[Goal of the exercise] Copy, word for word, the lines of the entries below between the one with "- Compliance monitoring and reporting" and the one with "### 6.1 Salesforce Agentforce Results", inclusive, and leave out everything else.

[Input material]

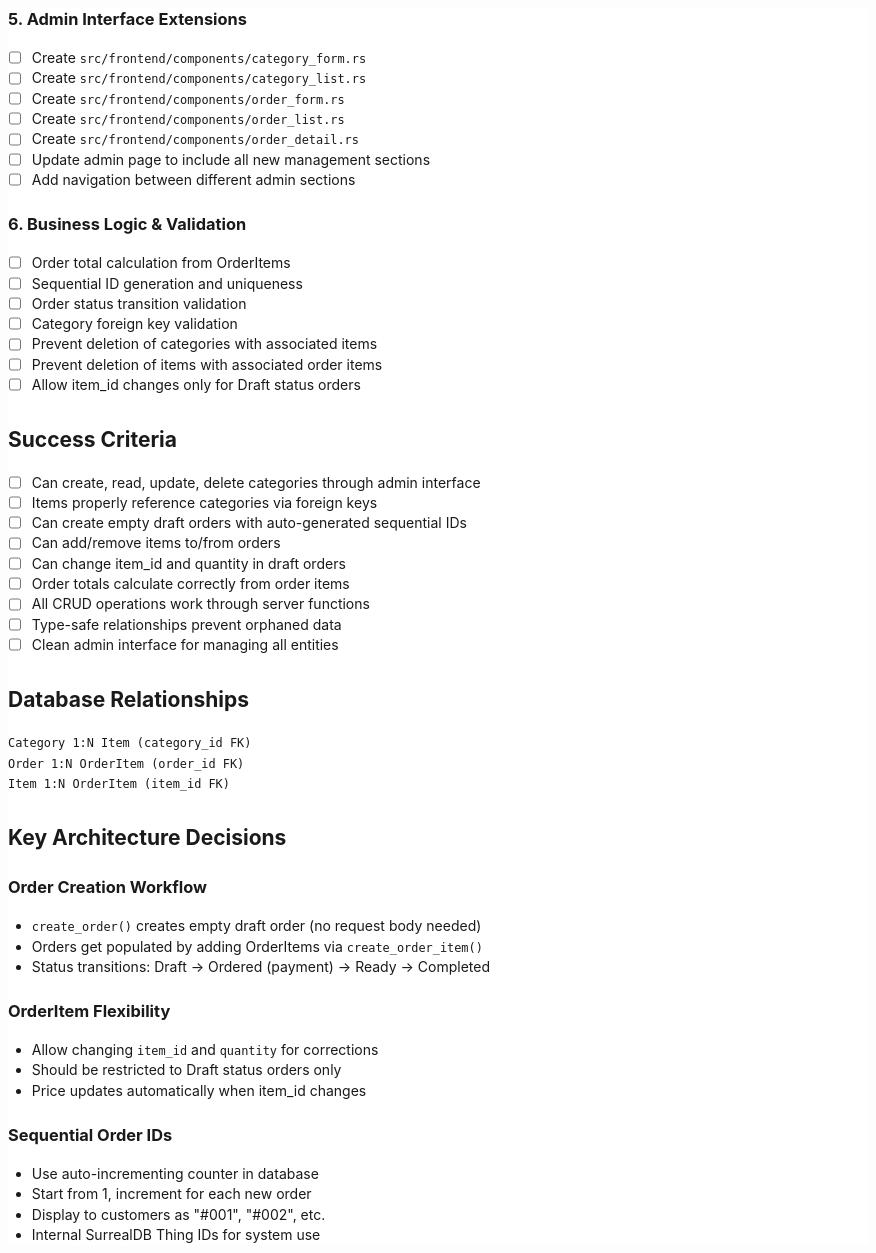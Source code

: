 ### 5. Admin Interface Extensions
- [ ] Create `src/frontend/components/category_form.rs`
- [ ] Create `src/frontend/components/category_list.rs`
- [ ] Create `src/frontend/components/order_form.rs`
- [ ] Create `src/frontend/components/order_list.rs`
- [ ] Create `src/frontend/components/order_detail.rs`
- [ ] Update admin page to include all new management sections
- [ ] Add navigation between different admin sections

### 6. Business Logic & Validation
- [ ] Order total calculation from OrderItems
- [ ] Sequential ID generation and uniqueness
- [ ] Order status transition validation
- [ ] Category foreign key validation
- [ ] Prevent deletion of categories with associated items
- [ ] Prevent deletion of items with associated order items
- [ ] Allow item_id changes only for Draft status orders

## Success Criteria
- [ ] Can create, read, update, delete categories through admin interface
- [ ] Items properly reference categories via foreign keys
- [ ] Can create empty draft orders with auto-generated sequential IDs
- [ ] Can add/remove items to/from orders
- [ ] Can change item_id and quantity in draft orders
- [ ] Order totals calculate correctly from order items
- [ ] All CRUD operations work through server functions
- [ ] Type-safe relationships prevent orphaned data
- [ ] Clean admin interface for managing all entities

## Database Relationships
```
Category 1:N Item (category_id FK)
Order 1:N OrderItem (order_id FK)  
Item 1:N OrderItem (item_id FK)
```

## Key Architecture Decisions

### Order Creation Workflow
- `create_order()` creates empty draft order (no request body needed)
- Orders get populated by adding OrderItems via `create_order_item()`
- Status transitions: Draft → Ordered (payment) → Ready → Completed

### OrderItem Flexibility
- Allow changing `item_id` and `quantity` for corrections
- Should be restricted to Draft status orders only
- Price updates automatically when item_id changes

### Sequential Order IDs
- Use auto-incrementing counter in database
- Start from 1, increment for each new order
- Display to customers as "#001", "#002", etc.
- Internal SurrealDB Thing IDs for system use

* * *

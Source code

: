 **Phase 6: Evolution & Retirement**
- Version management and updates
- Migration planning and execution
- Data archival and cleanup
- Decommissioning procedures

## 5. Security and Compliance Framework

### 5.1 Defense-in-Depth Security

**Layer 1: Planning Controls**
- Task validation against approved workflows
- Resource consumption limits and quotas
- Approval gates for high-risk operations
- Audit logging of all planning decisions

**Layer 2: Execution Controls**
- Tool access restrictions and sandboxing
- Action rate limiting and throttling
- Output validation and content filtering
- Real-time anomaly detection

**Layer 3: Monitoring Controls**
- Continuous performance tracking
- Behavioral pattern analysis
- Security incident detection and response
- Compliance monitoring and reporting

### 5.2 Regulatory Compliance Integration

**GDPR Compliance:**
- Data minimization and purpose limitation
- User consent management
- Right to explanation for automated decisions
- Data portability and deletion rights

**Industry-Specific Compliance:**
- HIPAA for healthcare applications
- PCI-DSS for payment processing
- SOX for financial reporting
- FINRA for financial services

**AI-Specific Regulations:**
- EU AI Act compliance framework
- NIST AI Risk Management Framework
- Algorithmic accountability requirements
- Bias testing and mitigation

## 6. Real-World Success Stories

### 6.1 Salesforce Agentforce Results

...

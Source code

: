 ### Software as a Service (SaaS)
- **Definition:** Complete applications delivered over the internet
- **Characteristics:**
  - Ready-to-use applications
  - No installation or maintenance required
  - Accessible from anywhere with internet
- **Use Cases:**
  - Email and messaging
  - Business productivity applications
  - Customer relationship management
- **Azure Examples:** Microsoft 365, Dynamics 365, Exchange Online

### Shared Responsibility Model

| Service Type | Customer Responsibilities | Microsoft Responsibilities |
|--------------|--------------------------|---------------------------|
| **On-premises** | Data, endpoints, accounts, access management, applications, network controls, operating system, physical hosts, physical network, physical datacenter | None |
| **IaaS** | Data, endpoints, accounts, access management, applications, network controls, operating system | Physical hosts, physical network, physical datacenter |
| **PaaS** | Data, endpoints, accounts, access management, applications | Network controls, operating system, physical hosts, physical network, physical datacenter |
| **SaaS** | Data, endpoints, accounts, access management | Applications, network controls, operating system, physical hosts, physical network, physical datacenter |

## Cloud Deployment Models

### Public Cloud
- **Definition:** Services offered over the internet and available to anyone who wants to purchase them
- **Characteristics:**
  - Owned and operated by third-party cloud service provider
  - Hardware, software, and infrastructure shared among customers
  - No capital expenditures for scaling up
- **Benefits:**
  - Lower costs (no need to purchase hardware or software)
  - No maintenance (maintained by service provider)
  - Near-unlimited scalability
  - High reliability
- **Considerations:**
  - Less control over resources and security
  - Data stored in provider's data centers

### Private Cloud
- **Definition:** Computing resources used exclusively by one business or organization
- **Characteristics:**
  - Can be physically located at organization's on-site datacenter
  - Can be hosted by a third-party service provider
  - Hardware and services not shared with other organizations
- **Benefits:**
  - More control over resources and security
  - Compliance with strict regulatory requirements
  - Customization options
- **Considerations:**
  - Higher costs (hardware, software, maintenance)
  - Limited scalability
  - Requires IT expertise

[Response to the task]
- Compliance monitoring and reporting

### 5.2 Regulatory Compliance Integration

**GDPR Compliance:**
- Data minimization and purpose limitation
- User consent management
- Right to explanation for automated decisions
- Data portability and deletion rights

**Industry-Specific Compliance:**
- HIPAA for healthcare applications
- PCI-DSS for payment processing
- SOX for financial reporting
- FINRA for financial services

**AI-Specific Regulations:**
- EU AI Act compliance framework
- NIST AI Risk Management Framework
- Algorithmic accountability requirements
- Bias testing and mitigation

## 6. Real-World Success Stories

### 6.1 Salesforce Agentforce Results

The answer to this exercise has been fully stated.